Bug 250112
Summary: | [WTF] Integrate simdutf | ||
---|---|---|---|
Product: | WebKit | Reporter: | Jarred Sumner <jarred> |
Component: | JavaScriptCore | Assignee: | Yusuke Suzuki <ysuzuki> |
Status: | RESOLVED FIXED | ||
Severity: | Normal | CC: | ap, cdumez, darin, mark.lam, mmaxfield, webkit-bug-importer, ysuzuki |
Priority: | P2 | Keywords: | InRadar |
Version: | WebKit Nightly Build | ||
Hardware: | Unspecified | ||
OS: | Unspecified |
Jarred Sumner
simdutf is a fast text encoding/decoding library which supports UTF8 -> UTF16, UTF16 -> UTF8, and ascii validation.
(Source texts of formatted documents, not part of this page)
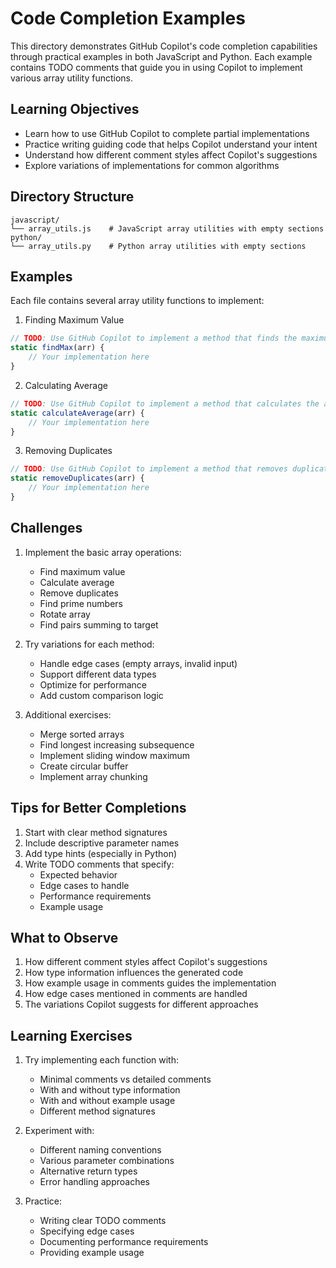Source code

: # Code Completion Examples

This directory demonstrates GitHub Copilot's code completion capabilities through practical examples in both JavaScript and Python. Each example contains TODO comments that guide you in using Copilot to implement various array utility functions.

## Learning Objectives

- Learn how to use GitHub Copilot to complete partial implementations
- Practice writing guiding code that helps Copilot understand your intent
- Understand how different comment styles affect Copilot's suggestions
- Explore variations of implementations for common algorithms

## Directory Structure

```
javascript/
└── array_utils.js    # JavaScript array utilities with empty sections
python/
└── array_utils.py    # Python array utilities with empty sections
```

## Examples

Each file contains several array utility functions to implement:

1. Finding Maximum Value

```javascript
// TODO: Use GitHub Copilot to implement a method that finds the maximum value
static findMax(arr) {
    // Your implementation here
}
```

2. Calculating Average

```javascript
// TODO: Use GitHub Copilot to implement a method that calculates the average
static calculateAverage(arr) {
    // Your implementation here
}
```

3. Removing Duplicates

```javascript
// TODO: Use GitHub Copilot to implement a method that removes duplicates
static removeDuplicates(arr) {
    // Your implementation here
}
```

## Challenges

1. Implement the basic array operations:

   - Find maximum value
   - Calculate average
   - Remove duplicates
   - Find prime numbers
   - Rotate array
   - Find pairs summing to target

2. Try variations for each method:

   - Handle edge cases (empty arrays, invalid input)
   - Support different data types
   - Optimize for performance
   - Add custom comparison logic

3. Additional exercises:
   - Merge sorted arrays
   - Find longest increasing subsequence
   - Implement sliding window maximum
   - Create circular buffer
   - Implement array chunking

## Tips for Better Completions

1. Start with clear method signatures
2. Include descriptive parameter names
3. Add type hints (especially in Python)
4. Write TODO comments that specify:
   - Expected behavior
   - Edge cases to handle
   - Performance requirements
   - Example usage

## What to Observe

1. How different comment styles affect Copilot's suggestions
2. How type information influences the generated code
3. How example usage in comments guides the implementation
4. How edge cases mentioned in comments are handled
5. The variations Copilot suggests for different approaches

## Learning Exercises

1. Try implementing each function with:

   - Minimal comments vs detailed comments
   - With and without type information
   - With and without example usage
   - Different method signatures

2. Experiment with:

   - Different naming conventions
   - Various parameter combinations
   - Alternative return types
   - Error handling approaches

3. Practice:
   - Writing clear TODO comments
   - Specifying edge cases
   - Documenting performance requirements
   - Providing example usage
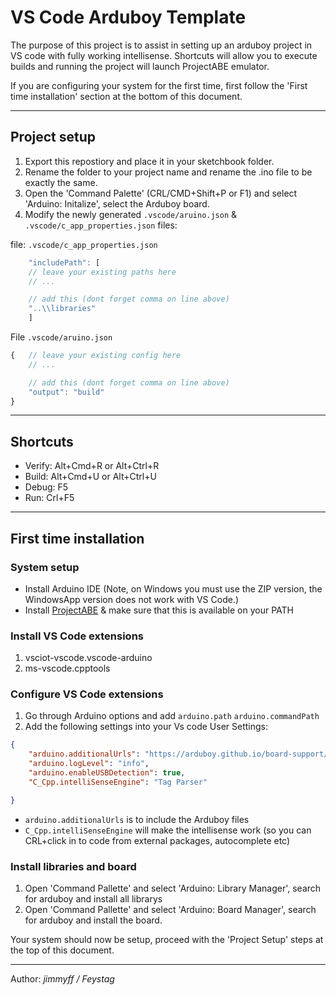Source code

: # VS Code Arduboy Template

The purpose of this project is to assist in setting up an arduboy project in VS code with fully working intellisense. Shortcuts will allow you to execute builds and running the project will launch ProjectABE emulator.

If you are configuring your system for the first time, first follow the 'First time installation' section at the bottom of this document.

---

## Project setup

 1. Export this repostiory and place it in your sketchbook folder.
 2. Rename the folder to your project name and rename the .ino file to be exactly the same.
 3. Open the 'Command Palette' (CRL/CMD+Shift+P or F1) and select 'Arduino: Initalize', select the Arduboy board.
 4. Modify the newly generated `.vscode/aruino.json` & `.vscode/c_app_properties.json` files:

file: `.vscode/c_app_properties.json`

```js
    "includePath": [
    // leave your existing paths here
    // ...

    // add this (dont forget comma on line above)
    "..\\libraries"
    ]
```

File `.vscode/aruino.json`

```js
{   // leave your existing config here
    // ...

    // add this (dont forget comma on line above)
    "output": "build"
}
```

---

## Shortcuts

* Verify: Alt+Cmd+R or Alt+Ctrl+R
* Build: Alt+Cmd+U or Alt+Ctrl+U
* Debug: F5
* Run: Crl+F5

---

## First time installation

### System setup

* Install Arduino IDE (Note, on Windows you must use the ZIP version, the WindowsApp version does not work with VS Code.)
* Install [ProjectABE](https://github.com/felipemanga/ProjectABE/releases) & make sure that this is available on your PATH

### Install VS Code extensions

1. vsciot-vscode.vscode-arduino
2. ms-vscode.cpptools

### Configure VS Code extensions

1. Go through Arduino options and add `arduino.path` `arduino.commandPath`
1. Add the following settings into your Vs code User Settings:

```json
{
    "arduino.additionalUrls": "https://arduboy.github.io/board-support/package_arduboy_index.json",
    "arduino.logLevel": "info",
    "arduino.enableUSBDetection": true,
    "C_Cpp.intelliSenseEngine": "Tag Parser"

}
```

* `arduino.additionalUrls` is to include the Arduboy files
* `C_Cpp.intelliSenseEngine` will make the intellisense work (so you can CRL+click in to code from external packages, autocomplete etc)

### Install libraries and board

1. Open 'Command Pallette' and select 'Arduino: Library Manager', search for arduboy and install all librarys
2. Open 'Command Pallette' and select 'Arduino: Board Manager', search for arduboy and install the board.

Your system should now be setup, proceed with the 'Project Setup' steps at the top of this document.

---

Author: _jimmyff / Feystag_
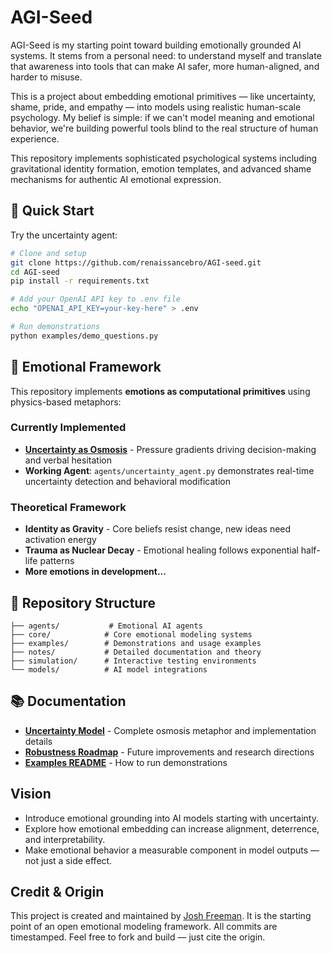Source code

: # AGI-Seed

AGI-Seed is my starting point toward building emotionally grounded AI systems. It stems from a personal need: to understand myself and translate that awareness into tools that can make AI safer, more human-aligned, and harder to misuse.

This is a project about embedding emotional primitives — like uncertainty, shame, pride, and empathy — into models using realistic human-scale psychology. My belief is simple: if we can't model meaning and emotional behavior, we're building powerful tools blind to the real structure of human experience.

This repository implements sophisticated psychological systems including gravitational identity formation, emotion templates, and advanced shame mechanisms for authentic AI emotional expression.

## 🚀 Quick Start

Try the uncertainty agent:

```bash
# Clone and setup
git clone https://github.com/renaissancebro/AGI-seed.git
cd AGI-seed
pip install -r requirements.txt

# Add your OpenAI API key to .env file
echo "OPENAI_API_KEY=your-key-here" > .env

# Run demonstrations
python examples/demo_questions.py
```

## 🧠 Emotional Framework

This repository implements **emotions as computational primitives** using physics-based metaphors:

### Currently Implemented
- **[Uncertainty as Osmosis](notes/uncertainty.md)** - Pressure gradients driving decision-making and verbal hesitation
- **Working Agent**: `agents/uncertainty_agent.py` demonstrates real-time uncertainty detection and behavioral modification

### Theoretical Framework
- **Identity as Gravity** - Core beliefs resist change, new ideas need activation energy
- **Trauma as Nuclear Decay** - Emotional healing follows exponential half-life patterns
- **More emotions in development...**

## 📁 Repository Structure

```
├── agents/           # Emotional AI agents
├── core/            # Core emotional modeling systems
├── examples/        # Demonstrations and usage examples  
├── notes/           # Detailed documentation and theory
├── simulation/      # Interactive testing environments
└── models/          # AI model integrations
```

## 📚 Documentation

- **[Uncertainty Model](notes/uncertainty.md)** - Complete osmosis metaphor and implementation details
- **[Robustness Roadmap](notes/robustness_roadmap.md)** - Future improvements and research directions
- **[Examples README](examples/README.md)** - How to run demonstrations

## Vision

- Introduce emotional grounding into AI models starting with uncertainty.
- Explore how emotional embedding can increase alignment, deterrence, and interpretability.
- Make emotional behavior a measurable component in model outputs — not just a side effect.

## Credit & Origin

This project is created and maintained by [Josh Freeman](https://www.linkedin.com/in/josh-freeman/). It is the starting point of an open emotional modeling framework. All commits are timestamped. Feel free to fork and build — just cite the origin.
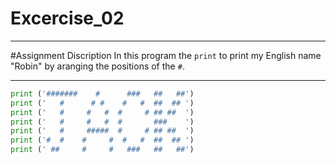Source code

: ﻿# Excercise_02


---
#Assignment Discription
In this program the `print` to print my English name "Robin" by aranging the positions of the `#`.

---
```python
print ('#######    #      ###   ##   ##')
print ('   #      # #    #   #  ##  ## ')
print ('   #     #   #  #     # ## ##  ')
print ('   #     #   #  #       ###    ')
print ('   #     #####  #     # ## ##  ')
print ('#  #    #     #  #   #  ##  ## ')
print (' ##     #     #   ###   ##   ##')
```





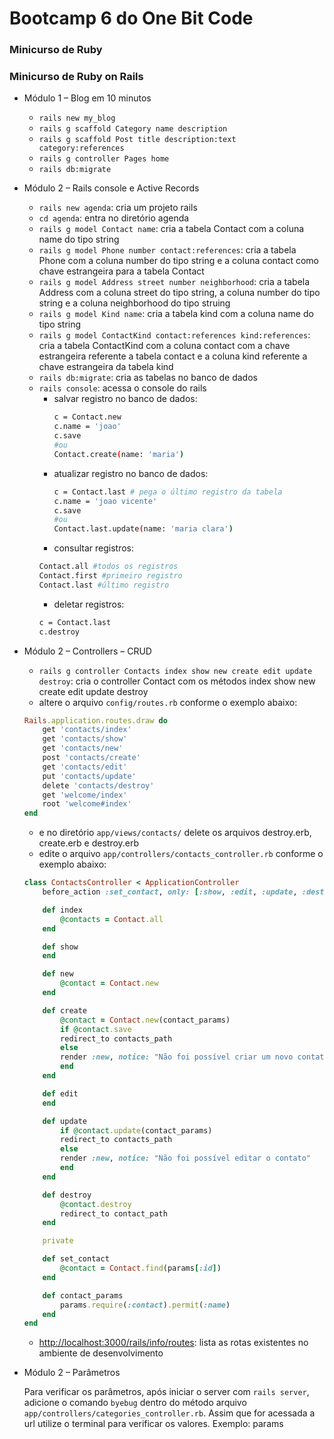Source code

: # Bootcamp 6 do One Bit Code

### Minicurso de Ruby

### Minicurso de Ruby on Rails
- Módulo 1 – Blog em 10 minutos
    - `rails new my_blog`
    - `rails g scaffold Category name description`
    - `rails g scaffold Post title description:text category:references`
    - `rails g controller Pages home`
    - `rails db:migrate`

- Módulo 2 – Rails console e Active Records
    - `rails new agenda`: cria um projeto rails
    - `cd agenda`: entra no diretório agenda
    - `rails g model Contact name`: cria a tabela Contact com a coluna name do tipo string
    - `rails g model Phone number contact:references`: cria a tabela Phone com a coluna number do tipo string e a coluna contact como chave estrangeira para a tabela Contact
    - `rails g model Address street number neighborhood`: cria a tabela Address com a coluna street do tipo string, a coluna number do tipo string e a coluna neighborhood do tipo struing
    - `rails g model Kind name`: cria a tabela kind com a coluna name do tipo string 
    - `rails g model ContactKind contact:references kind:references`: cria a tabela ContactKind com a coluna contact com a chave estrangeira referente a tabela contact e a coluna kind referente a chave estrangeira da tabela kind
    - `rails db:migrate`: cria as tabelas no banco de dados
    - `rails console`: acessa o console do rails
        - salvar registro no banco de dados:
            ```bash
            c = Contact.new
            c.name = 'joao'
            c.save
            #ou
            Contact.create(name: 'maria')
            ```
        - atualizar registro no banco de dados:
            ```bash
            c = Contact.last # pega o último registro da tabela
            c.name = 'joao vicente'
            c.save
            #ou
            Contact.last.update(name: 'maria clara')
            ```
        - consultar registros:
        ```bash
        Contact.all #todos os registros
        Contact.first #primeiro registro
        Contact.last #último registro
        ```
        - deletar registros:
        ```bash
        c = Contact.last
        c.destroy
        ```
- Módulo 2 – Controllers – CRUD
    - `rails g controller Contacts index show new create edit update destroy`: cria o controller Contact com os métodos index show new create edit update destroy
    - altere o arquivo `config/routes.rb` conforme o exemplo abaixo:
    ```ruby
    Rails.application.routes.draw do
        get 'contacts/index'
        get 'contacts/show'
        get 'contacts/new'
        post 'contacts/create'
        get 'contacts/edit'
        put 'contacts/update'
        delete 'contacts/destroy'
        get 'welcome/index'
        root 'welcome#index'
    end
    ```
    - e no diretório `app/views/contacts/` delete os arquivos destroy.erb, create.erb e destroy.erb
    - edite o arquivo `app/controllers/contacts_controller.rb` conforme o exemplo abaixo:
    ```ruby
    class ContactsController < ApplicationController
        before_action :set_contact, only: [:show, :edit, :update, :destroy]

        def index
            @contacts = Contact.all
        end

        def show
        end

        def new
            @contact = Contact.new
        end

        def create
            @contact = Contact.new(contact_params)
            if @contact.save
            redirect_to contacts_path
            else
            render :new, notice: "Não foi possível criar um novo contato"
            end
        end

        def edit
        end

        def update
            if @contact.update(contact_params)
            redirect_to contacts_path
            else
            render :new, notice: "Não foi possível editar o contato"
            end
        end

        def destroy
            @contact.destroy
            redirect_to contact_path
        end

        private

        def set_contact
            @contact = Contact.find(params[:id])
        end

        def contact_params
            params.require(:contact).permit(:name)
        end
    end
    ```
    - [http://localhost:3000/rails/info/routes](http://localhost:3000/rails/info/routes): lista as rotas existentes no ambiente de desenvolvimento
    
- Módulo 2 – Parâmetros

    Para verificar os parâmetros, após iniciar o server com `rails server`, adicione o comando `byebug` dentro do método arquivo `app/controllers/categories_controller.rb`. Assim que for acessada a url utilize o terminal para verificar os valores. Exemplo: params
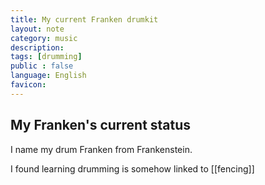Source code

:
 ```yaml
---
title: My current Franken drumkit
layout: note
category: music
description:
tags: [drumming]
public : false
language: English
favicon: 
---
```


## My Franken's current status

I name my drum Franken from Frankenstein. 

I found learning drumming is somehow linked to [[fencing]]
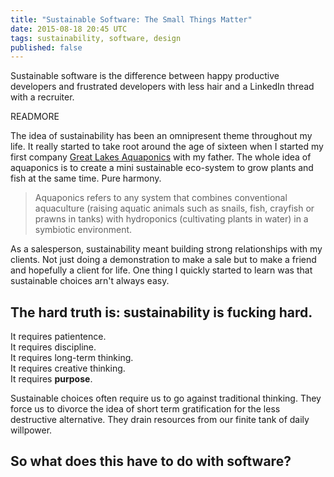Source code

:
 ```yaml
---
title: "Sustainable Software: The Small Things Matter"
date: 2015-08-18 20:45 UTC
tags: sustainability, software, design
published: false
---
```


Sustainable software is the difference between happy productive developers and
frustrated developers with less hair and a LinkedIn thread with a recruiter.

READMORE

The idea of sustainability has been an omnipresent theme throughout my life.  It
really started to take root around the age of sixteen when I started my first
company [Great Lakes Aquaponics](http://www.greatlakesaquaponics.com) with my
father.  The whole idea of aquaponics is to create a mini sustainable
eco-system to grow plants and fish at the same time.  Pure harmony.  

> Aquaponics refers to any system that combines conventional aquaculture 
> (raising aquatic animals such as snails, fish, 
> crayfish or prawns in tanks) with hydroponics (cultivating plants in water) 
> in a symbiotic environment.

As a salesperson, sustainability meant building strong
relationships with my clients.  Not just doing a demonstration to make a sale
but to make a friend and hopefully a client for life.  One thing I 
quickly started to learn was that sustainable choices arn't always easy.

## The hard truth is: sustainability is fucking hard.

It requires patientence.  
It requires discipline.  
It requires long-term thinking.  
It requires creative thinking.  
It requires **purpose**.

Sustainable choices often require us to go against traditional thinking.  They
force us to divorce the idea of short term gratification for the less
destructive alternative.  They drain resources from our finite tank of daily
willpower.  

## So what does this have to do with software?





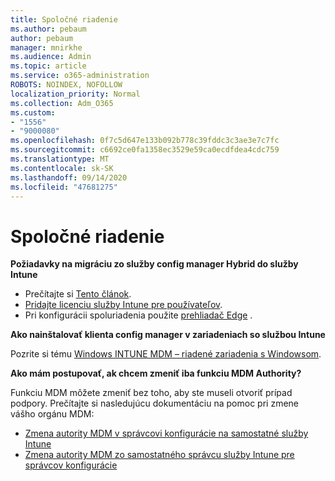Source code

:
 ```yaml
---
title: Spoločné riadenie
ms.author: pebaum
author: pebaum
manager: mnirkhe
ms.audience: Admin
ms.topic: article
ms.service: o365-administration
ROBOTS: NOINDEX, NOFOLLOW
localization_priority: Normal
ms.collection: Adm_O365
ms.custom:
- "1556"
- "9000080"
ms.openlocfilehash: 0f7c5d647e133b092b778c39fddc3c3ae3e7c7fc
ms.sourcegitcommit: c6692ce0fa1358ec3529e59ca0ecdfdea4cdc759
ms.translationtype: MT
ms.contentlocale: sk-SK
ms.lasthandoff: 09/14/2020
ms.locfileid: "47681275"
---
```

# <a name="co-management"></a>Spoločné riadenie

**Požiadavky na migráciu zo služby config manager Hybrid do služby Intune**

- Prečítajte si [Tento článok](https://docs.microsoft.com/configmgr/mdm/deploy-use/migrate-hybridmdm-to-intunesa).
- [Pridajte licenciu služby Intune pre používateľov](https://docs.microsoft.com/intune/licenses-assign).
- Pri konfigurácii spoluriadenia použite [prehliadač Edge](https://www.microsoft.com/windows/microsoft-edge) .

**Ako nainštalovať klienta config manager v zariadeniach so službou Intune**

Pozrite si tému [Windows INTUNE MDM – riadené zariadenia s Windowsom](https://docs.microsoft.com/configmgr/core/clients/deploy/deploy-clients-to-windows-computers#bkmk_mdm).

**Ako mám postupovať, ak chcem zmeniť iba funkciu MDM Authority?**

Funkciu MDM môžete zmeniť bez toho, aby ste museli otvoriť prípad podpory. Prečítajte si nasledujúcu dokumentáciu na pomoc pri zmene vášho orgánu MDM:

- [Zmena autority MDM v správcovi konfigurácie na samostatné služby Intune](https://docs.microsoft.com/configmgr/mdm/deploy-use/migrate-change-mdm-authority)
- [Zmena autority MDM zo samostatného správcu služby Intune pre správcov konfigurácie](https://docs.microsoft.com/configmgr/mdm/deploy-use/change-mdm-authority)
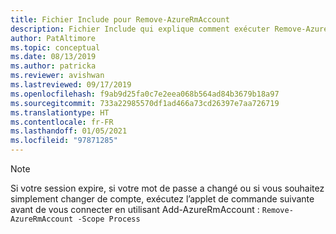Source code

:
 ```yaml
---
title: Fichier Include pour Remove-AzureRmAccount
description: Fichier Include qui explique comment exécuter Remove-AzureRmAccount.
author: PatAltimore
ms.topic: conceptual
ms.date: 08/13/2019
ms.author: patricka
ms.reviewer: avishwan
ms.lastreviewed: 09/17/2019
ms.openlocfilehash: f9ab9d25fa0c7e2eea068b564ad84b3679b18a97
ms.sourcegitcommit: 733a22985570df1ad466a73cd26397e7aa726719
ms.translationtype: HT
ms.contentlocale: fr-FR
ms.lasthandoff: 01/05/2021
ms.locfileid: "97871285"
---
```

>[!Note]
>Si votre session expire, si votre mot de passe a changé ou si vous souhaitez simplement changer de compte, exécutez l’applet de commande suivante avant de vous connecter en utilisant Add-AzureRmAccount : `Remove-AzureRmAccount -Scope Process`
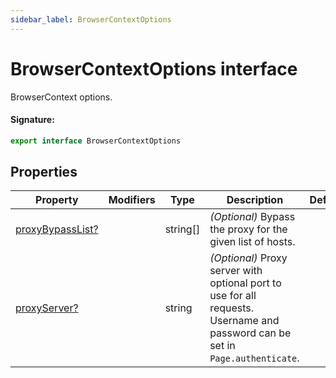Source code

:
 ```yaml
---
sidebar_label: BrowserContextOptions
---
```


# BrowserContextOptions interface

BrowserContext options.

#### Signature:

```typescript
export interface BrowserContextOptions
```

## Properties

| Property                                                                 | Modifiers | Type       | Description                                                                                                                                    | Default |
| ------------------------------------------------------------------------ | --------- | ---------- | ---------------------------------------------------------------------------------------------------------------------------------------------- | ------- |
| [proxyBypassList?](./puppeteer.browsercontextoptions.proxybypasslist.md) |           | string\[\] | <i>(Optional)</i> Bypass the proxy for the given list of hosts.                                                                                |         |
| [proxyServer?](./puppeteer.browsercontextoptions.proxyserver.md)         |           | string     | <i>(Optional)</i> Proxy server with optional port to use for all requests. Username and password can be set in <code>Page.authenticate</code>. |         |
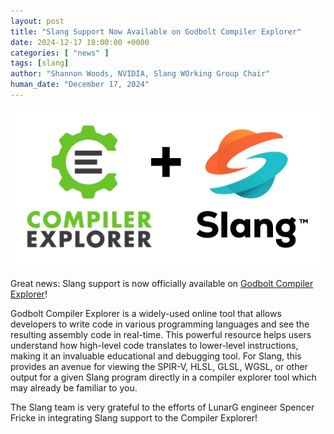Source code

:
 ```yaml
---
layout: post
title: "Slang Support Now Available on Godbolt Compiler Explorer"
date: 2024-12-17 18:00:00 +0000
categories: [ "news" ]
tags: [slang]
author: "Shannon Woods, NVIDIA, Slang WOrking Group Chair"
human_date: "December 17, 2024"
---
```


<img src="/images/posts/2024-12-17-slang-support-in-godbolt.webp" alt="" class="img-fluid">

Great news: Slang support is now officially available on [Godbolt Compiler Explorer](https://godbolt.org/z/193GxYrn6)!
 
Godbolt Compiler Explorer is a widely-used online tool that allows developers to write code in various programming languages and see the resulting assembly code in real-time. This powerful resource helps users understand how high-level code translates to lower-level instructions, making it an invaluable educational and debugging tool. For Slang, this provides an avenue for viewing the SPIR-V, HLSL, GLSL, WGSL, or other output for a given Slang program directly in a compiler explorer tool which may already be familiar to you.

The Slang team is very grateful to the efforts of LunarG engineer Spencer Fricke in integrating Slang support to the Compiler Explorer!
GitHub: https://github.com/simdutf/simdutf
Bun uses simdutf for TextEncoder & TextDecoder (in the happy path)
For this code:
```
var decoder = new TextDecoder();
var encoder = new TextEncoder();
var buf = encoder.encode(
"not all ascii 🙂 🙃 1-2-3-4 abcdefghklmnopqrstuvwxyz".repeat(9999)
),
buf1 = buf.slice(0, buf.length - 1),
buf2 = buf.slice(0, buf.length - 2);
var decoded = decoder.decode(buf),
decoded1 = decoder.decode(buf1),
decoded2 = decoder.decode(buf2);
console.time("TextDecoder.decode");
decoder.decode(buf);
console.timeEnd("TextDecoder.decode");
console.time("TextDecoder.decode");
decoder.decode(buf1);
console.timeEnd("TextDecoder.decode");
console.time("TextDecoder.decode");
decoder.decode(buf2);
console.timeEnd("TextDecoder.decode");
console.time("TextEncoder.encode");
encoder.encode(decoded);
console.timeEnd("TextEncoder.encode");
console.time("TextEncoder.encode");
encoder.encode(decoded1);
console.timeEnd("TextEncoder.encode");
console.time("TextEncoder.encode");
encoder.encode(decoded2);
console.timeEnd("TextEncoder.encode");
```
On macOS arm64 in Bun v0.4.1:
```
[0.69ms] TextDecoder.decode
[0.54ms] TextDecoder.decode
[0.59ms] TextDecoder.decode
[0.21ms] TextEncoder.encode
[0.20ms] TextEncoder.encode
[0.25ms] TextEncoder.encode
```
Safari Technology Preview:
```
TextDecoder.decode: 0.621ms
TextDecoder.decode: 0.589ms
TextDecoder.decode: 0.604ms
TextEncoder.encode: 2.317ms
TextEncoder.encode: 1.945ms
TextEncoder.encode: 1.966ms
```
For non-ascii UTF-8 input, TextEncoder.encode runs about 8x faster in Bun compared to Safari and that's mostly because it's using simdutf.
Attachments | ||
---|---|---|
Add attachment proposed patch, testcase, etc. |
Radar WebKit Bug Importer
<rdar://problem/104145576>
Yusuke Suzuki
Pull request: https://github.com/WebKit/WebKit/pull/9990
EWS
Committed 281011@main (68eced08c0e3): <https://commits.webkit.org/281011@main>
Reviewed commits have been landed. Closing PR #9990 and removing active labels.